Connectivities / KNN Graph#

Audience: computational users
Time: 10–20 minutes
Goal: export a cell–cell graph safely (without shape/order bugs).

connectivities is an optional (n_cells, n_cells) adjacency/connectivity matrix.

In the Cellucid ecosystem, this is typically a KNN/SNN graph derived from:

  • scRNA-seq neighbor graphs,

  • integrated embeddings,

  • or any graph you want to visualize/use for neighbor-based interactions.

Requirements#

  • shape must be (n_cells, n_cells)

  • rows/cols must correspond to the same cell ordering as embeddings/obs

  • input can be:

    • a base R matrix, or

    • a Matrix::Matrix sparse matrix (recommended)

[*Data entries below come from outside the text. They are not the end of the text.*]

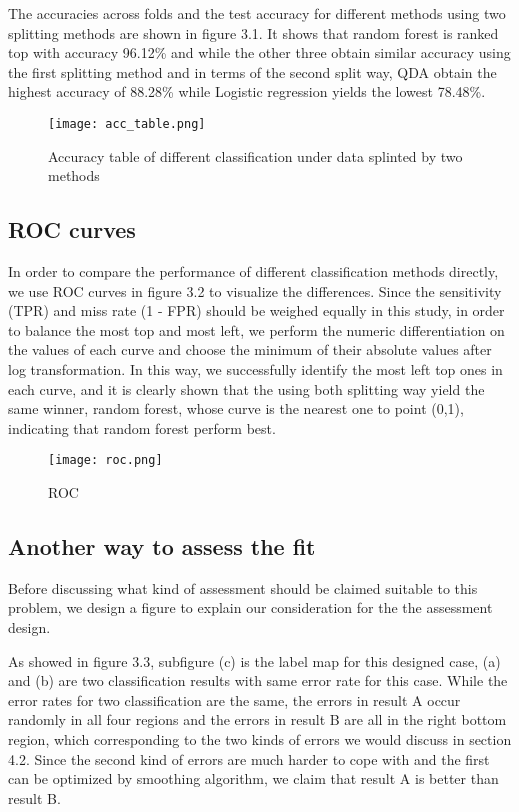 \documentclass[11pt]{scrartcl} %
\begin{document}
The accuracies across folds and the test accuracy for different methods using two splitting methods are shown in figure 3.1. It shows that  random forest is ranked top with accuracy 96.12\% and while the other three obtain similar accuracy using the first splitting method and in terms of the second split way, QDA obtain the highest accuracy of 88.28\% while Logistic regression yields the lowest 78.48\%.\\

\begin{figure}[htb]
	\centering
	\texttt{[image: acc\_table.png]} %
	\caption{Accuracy table of different classification under data splinted by two methods}
\end{figure}

\subsection{ROC curves}
In order to compare the performance of different classification methods directly, we use ROC curves in figure 3.2 to visualize the differences. Since the sensitivity (TPR) and miss rate (1 - FPR) should be weighed equally in this study, in order to balance the most top and most left, we perform the numeric differentiation on the values of each curve and choose the minimum of their absolute values after log transformation. In this way, we successfully identify the most left top ones in each curve, and it is clearly shown that the using both splitting way yield the same winner, random forest, whose curve is the nearest one to point (0,1), indicating that random forest perform best.\\

\begin{figure}[htb]
	\centering
	\texttt{[image: roc.png]} %
	\caption{ROC}
\end{figure}

\subsection{Another way to assess the fit}
Before discussing what kind of assessment should be claimed suitable to this problem, we design a figure to explain our consideration for the the assessment design.

As showed in figure 3.3, subfigure (c) is the label map for this designed case, (a) and (b) are two classification results with same error rate for this case. While the error rates for two classification are the same, the errors in result A occur randomly in all four regions and the errors in result B are all in the right bottom region, which corresponding to the two kinds of errors we would discuss in section 4.2. Since the second kind of errors are much harder to cope with and the first can be optimized by smoothing algorithm, we claim that result A is better than result B.
\end{document}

  • the Matrix package must be installed to export connectivities

Note

If you do not need connectivity features, skip this entirely. Exports load fine without it.

What cellucid-r does with the matrix#

The exporter turns your connectivity matrix into an undirected, unweighted edge list:

  1. Converts to a sparse matrix (if needed).

  2. Symmetrizes: conn_sym = conn + t(conn).

  3. Binarizes: any non-zero becomes 1.

  4. Extracts edges and keeps only unique undirected pairs (src < dst).

  5. Writes two parallel arrays:

    • edges.src.bin

    • edges.dst.bin

Indices are zero-based in the binary files.

Output files#

  • connectivity_manifest.json

  • connectivity/edges.src.bin (or .gz)

  • connectivity/edges.dst.bin (or .gz)

The manifest records:

  • n_cells

  • n_edges

  • max_neighbors (max degree after symmetrization)

  • index_dtype / index_bytes (uint16, uint32, or uint64 depending on n_cells)

Index dtype and dataset size limits#

Cell indices are stored using the smallest unsigned integer that fits:

n_cells

dtype

≤ 65,535

uint16

≤ 4,294,967,295

uint32

larger

uint64

Practical recipes (where to get a graph)#

Seurat#

Seurat often stores graphs in seu@graphs, for example:

  • seu@graphs$RNA_snn

You must ensure it matches the cell order you export:

cells <- colnames(seu)
conn <- seu@graphs$RNA_snn
conn <- conn[cells, cells]

Then pass connectivities = conn.

SingleCellExperiment#

Graph storage varies by workflow. Common patterns include:

  • adjacency matrices stored in metadata(sce)

  • KNN graphs stored as edge lists / igraph objects

If you can obtain an adjacency matrix conn with shape (n_cells, n_cells), you can export it.

Edge cases#

Directed or asymmetric graphs#

Export always symmetrizes. If you pass a directed graph, the output becomes undirected.

Weighted graphs#

Weights are discarded (non-zero becomes 1). If you need weights for analysis, keep them elsewhere.

Dense matrices#

A dense (n_cells, n_cells) matrix becomes huge quickly. Prefer sparse matrices.

Troubleshooting pointers#

  • “Matrix package is required to export connectivity matrices” → install Matrix.

  • “Connectivity matrix shape … does not match number of cells” → you have an ordering or subset mismatch.

  • Viewer is slow/crashes after adding connectivities → your graph is too dense (too many edges).